Supreme Court: written disclosures not enough to show actual knowledge in ERISA suits
The United States Supreme Court unanimously decided last week that a plan participant who received written disclosures about the plan’s investments, but does not remember reading them, does not necessarily have “actual knowledge” of the content of the disclosures. This is important because ERISA imposes a shorter statute of limitations for suits against a plan fiduciary where a participant has actual knowledge of a breach or violation.
In Intel Corp. Investment Policy Committee v. Sulyma, decided on February 26, 2020, the Supreme Court considered the meaning of language in ERISA’s statute of limitations provisions. ERISA gives participants six years to bring claims alleging a fiduciary breach or violation. But that time is cut to three years if the participant has “actual knowledge” of the breach or violation.
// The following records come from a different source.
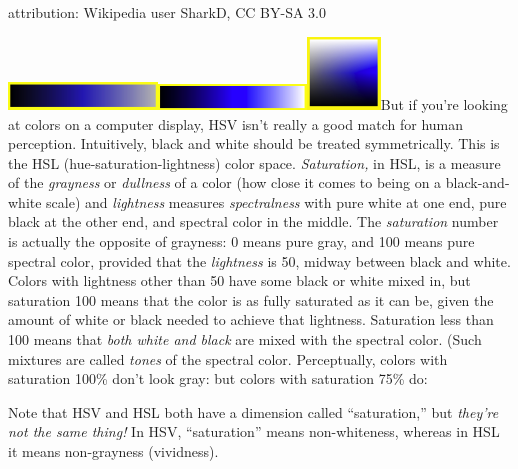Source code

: attribution: Wikipedia user SharkD, CC BY-SA 3.0

\includegraphics[width=1.56389in,height=0.29306in]{media/image1201.png}\includegraphics[width=1.55556in,height=0.26597in]{media/image1202.png}\includegraphics[width=0.76389in,height=0.76389in]{media/image1203.png}But
if you're looking at colors on a computer display, HSV isn't really a
good match for human perception. Intuitively, black and white should be
treated symmetrically. This is the HSL (hue-saturation-lightness) color
space. \emph{Saturation,} in HSL, is a measure of the \emph{grayness} or
\emph{dullness} of a color (how close it comes to being on a
black-and-white scale) and \emph{lightness} measures \emph{spectralness}
with pure white at one end, pure black at the other end, and spectral
color in the middle. The \emph{saturation} number is actually the
opposite of grayness: 0 means pure gray, and 100 means pure spectral
color, provided that the \emph{lightness} is 50, midway between black
and white. Colors with lightness other than 50 have some black or white
mixed in, but saturation 100 means that the color is as fully saturated
as it can be, given the amount of white or black needed to achieve that
lightness. Saturation less than 100 means that \emph{both white and
black} are mixed with the spectral color. (Such mixtures are called
\emph{tones} of the spectral color. Perceptually, colors with saturation
100\% don't look gray: but colors with saturation 75\% do:

Note that HSV and HSL both have a dimension called ``saturation,'' but
\emph{they're not the same thing!} In HSV, ``saturation'' means
non-whiteness, whereas in HSL it means non-grayness (vividness).

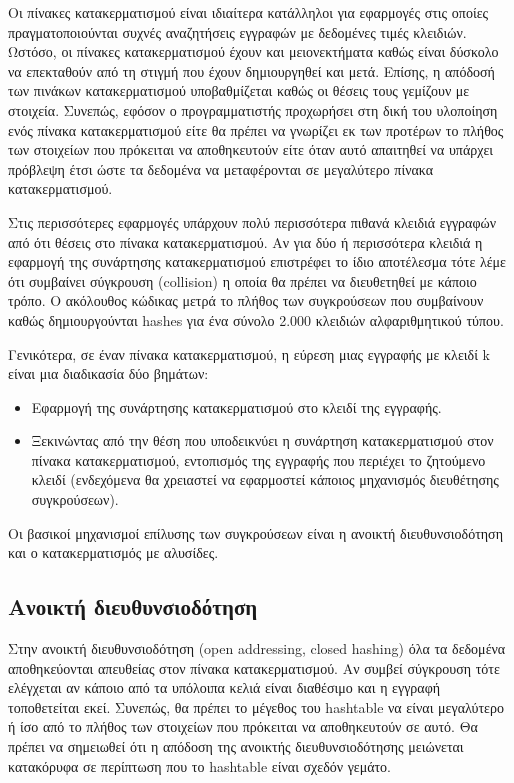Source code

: 




Οι πίνακες κατακερματισμού είναι ιδιαίτερα κατάλληλοι για εφαρμογές στις οποίες πραγματοποιούνται συχνές αναζητήσεις εγγραφών με δεδομένες τιμές κλειδιών. Ωστόσο, οι πίνακες κατακερματισμού έχουν και μειονεκτήματα καθώς είναι δύσκολο να επεκταθούν από τη στιγμή που έχουν δημιουργηθεί και μετά. Επίσης, η απόδοσή των πινάκων κατακερματισμού υποβαθμίζεται καθώς οι θέσεις τους γεμίζουν με στοιχεία. Συνεπώς, εφόσον ο προγραμματιστής προχωρήσει στη δική του υλοποίηση ενός πίνακα κατακερματισμού είτε θα πρέπει να γνωρίζει εκ των προτέρων το πλήθος των στοιχείων που πρόκειται να αποθηκευτούν είτε όταν αυτό απαιτηθεί να υπάρχει πρόβλεψη έτσι ώστε τα δεδομένα να μεταφέρονται σε μεγαλύτερο πίνακα κατακερματισμού.

Στις περισσότερες εφαρμογές υπάρχουν πολύ περισσότερα πιθανά κλειδιά εγγραφών από ότι θέσεις στο πίνακα κατακερματισμού. Αν για δύο ή περισσότερα κλειδιά η εφαρμογή της συνάρτησης κατακερματισμού επιστρέφει το ίδιο αποτέλεσμα τότε λέμε ότι συμβαίνει σύγκρουση (collision) η οποία θα πρέπει να διευθετηθεί με κάποιο τρόπο. Ο ακόλουθος κώδικας μετρά το πλήθος των συγκρούσεων που συμβαίνουν καθώς δημιουργούνται hashes για ένα σύνολο 2.000 κλειδιών αλφαριθμητικού τύπου.





Γενικότερα, σε έναν πίνακα κατακερματισμού, η εύρεση μιας εγγραφής με κλειδί k είναι μια διαδικασία δύο βημάτων:
\begin{itemize}[noitemsep]
\item Εφαρμογή της συνάρτησης κατακερματισμού στο κλειδί της εγγραφής.
\item Ξεκινώντας από την θέση που υποδεικνύει η συνάρτηση κατακερματισμού στον πίνακα κατακερματισμού, εντοπισμός της εγγραφής που περιέχει το ζητούμενο κλειδί (ενδεχόμενα θα χρειαστεί να εφαρμοστεί κάποιος μηχανισμός διευθέτησης συγκρούσεων). 
\end{itemize}

Οι βασικοί μηχανισμοί επίλυσης των συγκρούσεων είναι η ανοικτή διευθυνσιοδότηση και ο κατακερματισμός με αλυσίδες.

\subsection{Ανοικτή διευθυνσιοδότηση}
Στην ανοικτή διευθυνσιοδότηση (open addressing, closed hashing) όλα τα δεδομένα αποθηκεύονται απευθείας στον πίνακα κατακερματισμού. Αν συμβεί σύγκρουση τότε ελέγχεται αν κάποιο από τα υπόλοιπα κελιά είναι διαθέσιμο και η εγγραφή τοποθετείται εκεί. Συνεπώς, θα πρέπει το μέγεθος του hashtable να είναι μεγαλύτερο ή ίσο από το πλήθος των στοιχείων που πρόκειται να αποθηκευτούν σε αυτό. Θα πρέπει να σημειωθεί ότι η απόδοση της ανοικτής διευθυνσιοδότησης μειώνεται κατακόρυφα σε περίπτωση που το hashtable είναι σχεδόν γεμάτο. 

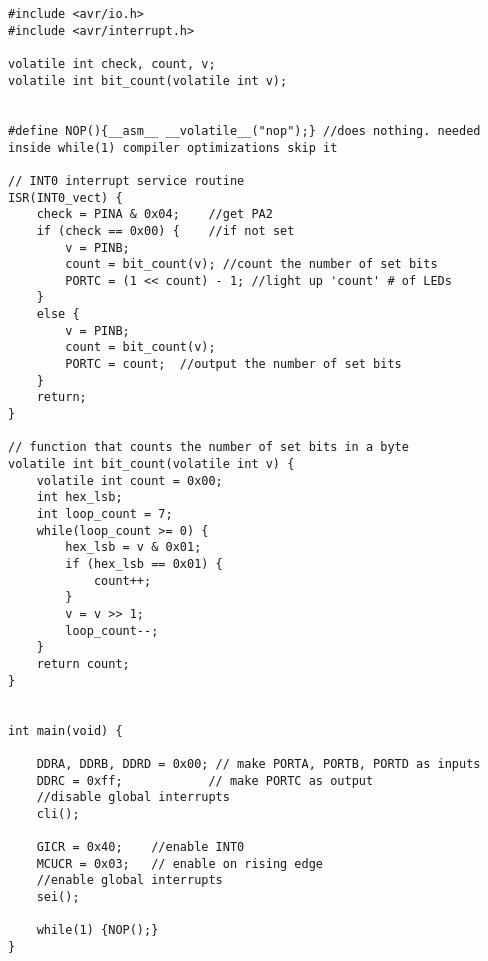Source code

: \documentclass[11pt]{article}
\begin{document}
\begin{verbatim}


#include <avr/io.h>
#include <avr/interrupt.h>

volatile int check, count, v;
volatile int bit_count(volatile int v);


#define NOP(){__asm__ __volatile__("nop");} //does nothing. needed inside while(1) compiler optimizations skip it

// INT0 interrupt service routine
ISR(INT0_vect) {
	check = PINA & 0x04;	//get PA2
	if (check == 0x00) {	//if not set
		v = PINB;
		count = bit_count(v); //count the number of set bits
		PORTC = (1 << count) - 1; //light up 'count' # of LEDs
	}
	else {
		v = PINB;
		count = bit_count(v);
		PORTC = count;	//output the number of set bits
	}
	return;
}

// function that counts the number of set bits in a byte
volatile int bit_count(volatile int v) {
	volatile int count = 0x00;
	int hex_lsb;
	int loop_count = 7;
	while(loop_count >= 0) {
		hex_lsb = v & 0x01;
		if (hex_lsb == 0x01) {
			count++;
		}
		v = v >> 1;
		loop_count--;
	}
	return count;
}


int main(void) {
	
	DDRA, DDRB, DDRD = 0x00; // make PORTA, PORTB, PORTD as inputs
	DDRC = 0xff;			// make PORTC as output
	//disable global interrupts
	cli();
	
	GICR = 0x40;	//enable INT0
	MCUCR = 0x03;	// enable on rising edge
	//enable global interrupts
	sei();
	
	while(1) {NOP();}
}

\end{verbatim}
\end{document}
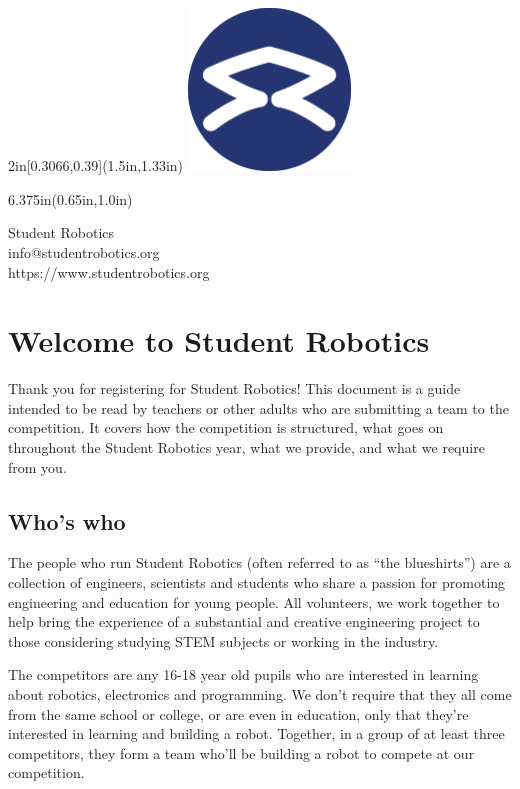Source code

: \documentclass[a4paper]{article}
\begin{document}
\begin{textblock*}{2in}[0.3066,0.39](1.5in,1.33in)
    \includegraphics[width=1.7in]{sr-logo.pdf}
\end{textblock*}
\begin{textblock*}{6.375in}(0.65in,1.0in)
    \sffamily
    \begin{flushright}
    \sffamily \Huge \color{SRblue}
    Student Robotics\\ \large
    \smallskip
    info@studentrobotics.org\\
    https://www.studentrobotics.org\\
    \end{flushright}
\end{textblock*}
\color{black}
\vspace*{0.4in}

\section*{Welcome to Student Robotics}

Thank you for registering for Student Robotics! This document is a guide intended to
be read by teachers or other adults who are submitting a team to the competition. It
covers how the competition is structured, what goes on throughout the Student Robotics
year, what we provide, and what we require from you.


\subsection*{Who's who}

The people who run Student Robotics (often referred to as ``the blueshirts'')
are a collection of engineers, scientists and students who share a passion for
promoting engineering and education for young people. All volunteers, we work
together to help bring the experience of a substantial and creative engineering
project to those considering studying STEM subjects or working in the industry.

The competitors are any 16-18 year old pupils who are interested in learning
about robotics, electronics and programming. We don't require that they all
come from the same school or college, or are even in education, only that
they're interested in learning and building a robot. Together, in a group of at
least three competitors, they form a team who'll be building a robot to compete
at our competition.
\end{document}
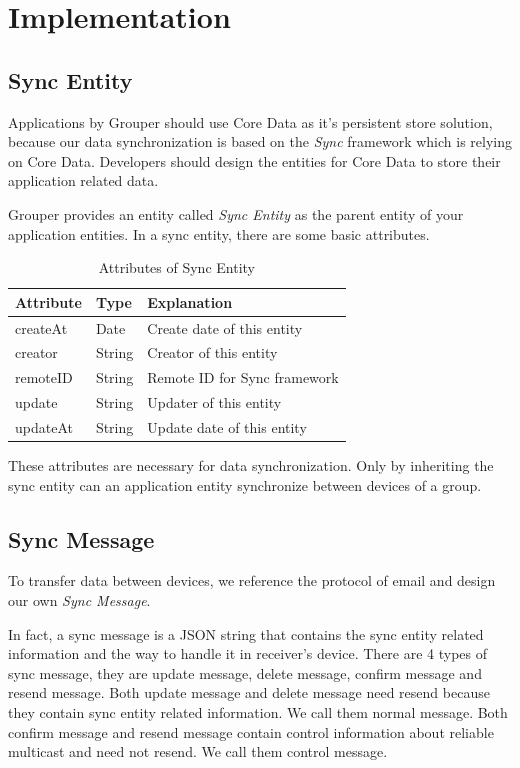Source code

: \documentclass[twocolumn,10pt]{article}
\begin{document}
\section{Implementation}

\subsection{Sync Entity}

Applications by Grouper should use Core Data as it's persistent store solution, because our data synchronization is based on the \emph{Sync} framework which is relying on Core Data. Developers should design the entities for Core Data to store their application related data.

Grouper provides an entity called \emph{Sync Entity} as the parent entity of your application entities. In a sync entity, there are some basic attributes.

\begin{table}[]
	\centering
	\caption{Attributes of Sync Entity}
	\begin{tabular}{lll}
		\hline
		\textbf{Attribute} & \textbf{Type} & \textbf{Explanation}         \\ \hline
		createAt           & Date          & Create date of this entity   \\ \hline
		creator            & String        & Creator of this entity       \\ \hline
		remoteID           & String        & Remote ID for Sync framework \\ \hline
		update             & String        & Updater of this entity       \\ \hline
		updateAt           & String        & Update date of this entity   \\ \hline
	\end{tabular}
\end{table}

These attributes are necessary for data synchronization. Only by inheriting the sync entity can an application entity synchronize between devices of a group.

\subsection{Sync Message}

To transfer data between devices, we reference the protocol of email and design our own \emph{Sync Message}.

In fact, a sync message is a JSON string that contains the sync entity related information and the way to handle it in receiver’s device. There are 4 types of sync message, they are update message, delete message, confirm message and resend message. Both update message and delete message need resend because they contain sync entity related information. We call them normal message. Both confirm message and resend message contain control information about reliable multicast and need not resend. We call them control message.
\end{document}
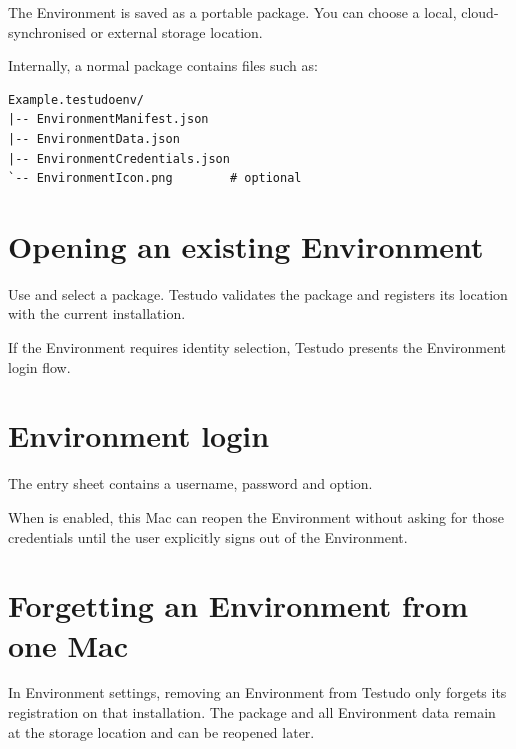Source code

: \documentclass{testudomanual}
\begin{document}
The Environment is saved as a portable  package. You can choose a local, cloud-synchronised or external storage location.

Internally, a normal package contains files such as:
\begin{lstlisting}
Example.testudoenv/
|-- EnvironmentManifest.json
|-- EnvironmentData.json
|-- EnvironmentCredentials.json
`-- EnvironmentIcon.png        # optional
\end{lstlisting}

\section{Opening an existing Environment}

Use  and select a  package. Testudo validates the package and registers its location with the current installation.

If the Environment requires identity selection, Testudo presents the Environment login flow.

\section{Environment login}

The entry sheet contains a username, password and  option.

When  is enabled, this Mac can reopen the Environment without asking for those credentials until the user explicitly signs out of the Environment.

\section{Forgetting an Environment from one Mac}

In Environment settings, removing an Environment from Testudo only forgets its registration on that installation. The  package and all Environment data remain at the storage location and can be reopened later.


\end{document}
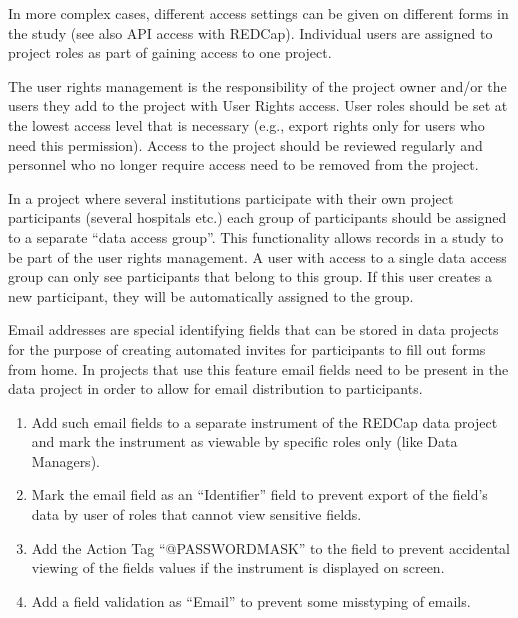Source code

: \documentclass[letterpaper,10pt,english]{sphinxmanual}
\begin{document}
\sphinxAtStartPar
In more complex cases, different access settings can be given on different forms in the study (see also API access with REDCap). Individual users are assigned to project roles as part of gaining access to one project.

\sphinxAtStartPar
The user rights management is the responsibility of the project owner and/or the users they add to the project with User Rights access. User roles should be set at the lowest access level that is necessary (e.g., export rights only for users who need this permission). Access to the project should be reviewed regularly and personnel who no longer require access need to be removed from the project.

\sphinxAtStartPar
{}

\sphinxAtStartPar
In a project where several institutions participate with their own project participants (several hospitals etc.) each group of participants should be assigned to a separate “data access group”. This functionality allows records in a study to be part of the user rights management. A user with access to a single data access group can only see participants that belong to this group. If this user creates a new participant, they will be automatically assigned to the group.

\sphinxAtStartPar
{}

\sphinxAtStartPar
Email addresses are special identifying fields that can be stored in data projects for the purpose of creating automated invites for participants to fill out forms from home. In projects that use this feature email fields need to be present in the data project in order to allow for email distribution to participants.
\begin{enumerate}
%
\item {} 
\sphinxAtStartPar
Add such email fields to a separate instrument of the REDCap data project and mark the instrument as viewable by specific roles only (like Data Managers).

\item {} 
\sphinxAtStartPar
Mark the email field as an “Identifier” field to prevent export of the field’s data by user  of roles that cannot view sensitive fields.

\item {} 
\sphinxAtStartPar
Add the Action Tag “@PASSWORDMASK” to the field to prevent accidental viewing of the fields values if the instrument is displayed on screen.

\item {} 
\sphinxAtStartPar
Add a field validation as “Email” to prevent some miss\sphinxhyphen{}typing of emails.

\end{enumerate}
\end{document}
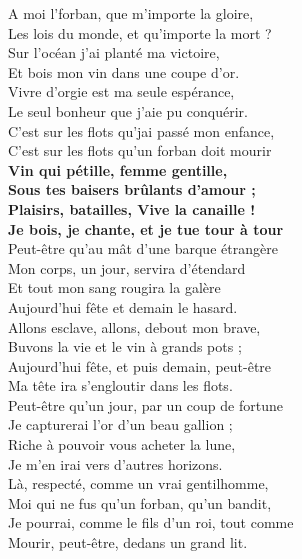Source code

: A moi l'forban, que m'importe la gloire,\\
Les lois du monde, et qu'importe la mort ? \\
Sur l'océan j'ai planté ma victoire,\\
Et bois mon vin dans une coupe d'or. \\
Vivre d'orgie est ma seule espérance, \\
Le seul bonheur que j'aie pu conquérir. \\
C'est sur les flots qu'jai passé mon enfance, \\
C'est sur les flots qu'un forban doit mourir\\
\bigskip
\textbf{Vin qui pétille, femme gentille, \\
Sous tes baisers brûlants d'amour ; \\
Plaisirs, batailles, Vive la canaille ! \\
Je bois, je chante, et je tue tour à tour\\}
\bigskip
Peut-être qu'au mât d'une barque étrangère\\
Mon corps, un jour, servira d'étendard\\
Et tout mon sang rougira la galère\\
Aujourd'hui fête et demain le hasard. \\
Allons esclave, allons, debout mon brave,\\
Buvons la vie et le vin à grands pots ; \\
Aujourd'hui fête, et puis demain, peut-être \\
Ma tête ira s'engloutir dans les flots.\\
\bigskip
Peut-être qu'un jour, par un coup de fortune \\
Je capturerai l'or d'un beau gallion ;\\
Riche à pouvoir vous acheter la lune, \\
Je m'en irai vers d'autres horizons. \\
Là, respecté, comme un vrai gentilhomme, \\
Moi qui ne fus qu'un forban, qu'un bandit, \\
Je pourrai, comme le fils d'un roi, tout comme \\
Mourir, peut-être, dedans un grand lit.\\
\bigskip
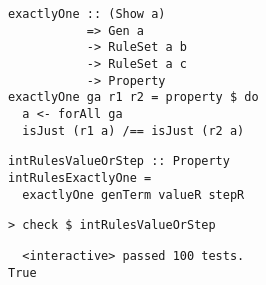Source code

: \begin{frame}[fragile]
  \begin{verbatim}
exactlyOne :: (Show a)
           => Gen a
           -> RuleSet a b
           -> RuleSet a c
           -> Property
exactlyOne ga r1 r2 = property $ do
  a <- forAll ga
  isJust (r1 a) /== isJust (r2 a)
  \end{verbatim}
\end{frame}

\begin{frame}[fragile]
  \begin{verbatim}
intRulesValueOrStep :: Property
intRulesExactlyOne =
  exactlyOne genTerm valueR stepR
  \end{verbatim}
\end{frame}

\begin{frame}[fragile]
  \begin{verbatim}
> check $ intRulesValueOrStep
  \end{verbatim}
  \begin{verbatim}
  <interactive> passed 100 tests.
True
  \end{verbatim}
\end{frame}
A former employee sued the administrators of Intel’s retirement plans, alleging that they breached their fiduciary duties by over-investing in underperforming alternative assets. Intel argued that the suit should be dismissed because the participant received written disclosures describing the investments more than three years before bringing suit. Intel argued that because the participant had received the disclosures, the participant should be considered to have actual knowledge of the investments, and the shorter three-year statute of limitations should apply.
The Supreme Court disagreed. The Court held that the plain language of ERISA requires actual knowledge, and “to have ‘actual knowledge’ of a piece of information, one must in fact be aware of it.” Because the participant testified that he did not remember reading the disclosures, the participant was not in fact aware of their contents. The Court contrasted the statute of limitations for fiduciary breach with other statute of limitations provisions in ERISA, which require either actual or “constructive knowledge,” and reasoned that if Congress intended the shorter statute of limitations to apply whenever a participant has received written disclosures, Congress would have required only constructive knowledge.
A determination regarding actual knowledge, however, is not as black and white as it appears. In its decision, the Court noted that actual knowledge can be proven in a variety of ways, including through inference from circumstantial evidence. Specifically, the Court said that evidence of receiving written disclosures is relevant, as are electronic records showing that a participant viewed the disclosures and evidence that a participant took action in response to the information contained in the disclosures. The Court concluded by noting that evidence of “willful blindness” may support a finding of actual knowledge.
It is not clear from this opinion what evidence courts will consider sufficient to show actual knowledge or willful blindness, and this will likely be a contested issue in future fiduciary breach litigation. But evidence that participants received written disclosures, without more, is not enough to impose ERISA’s three-year limitations period.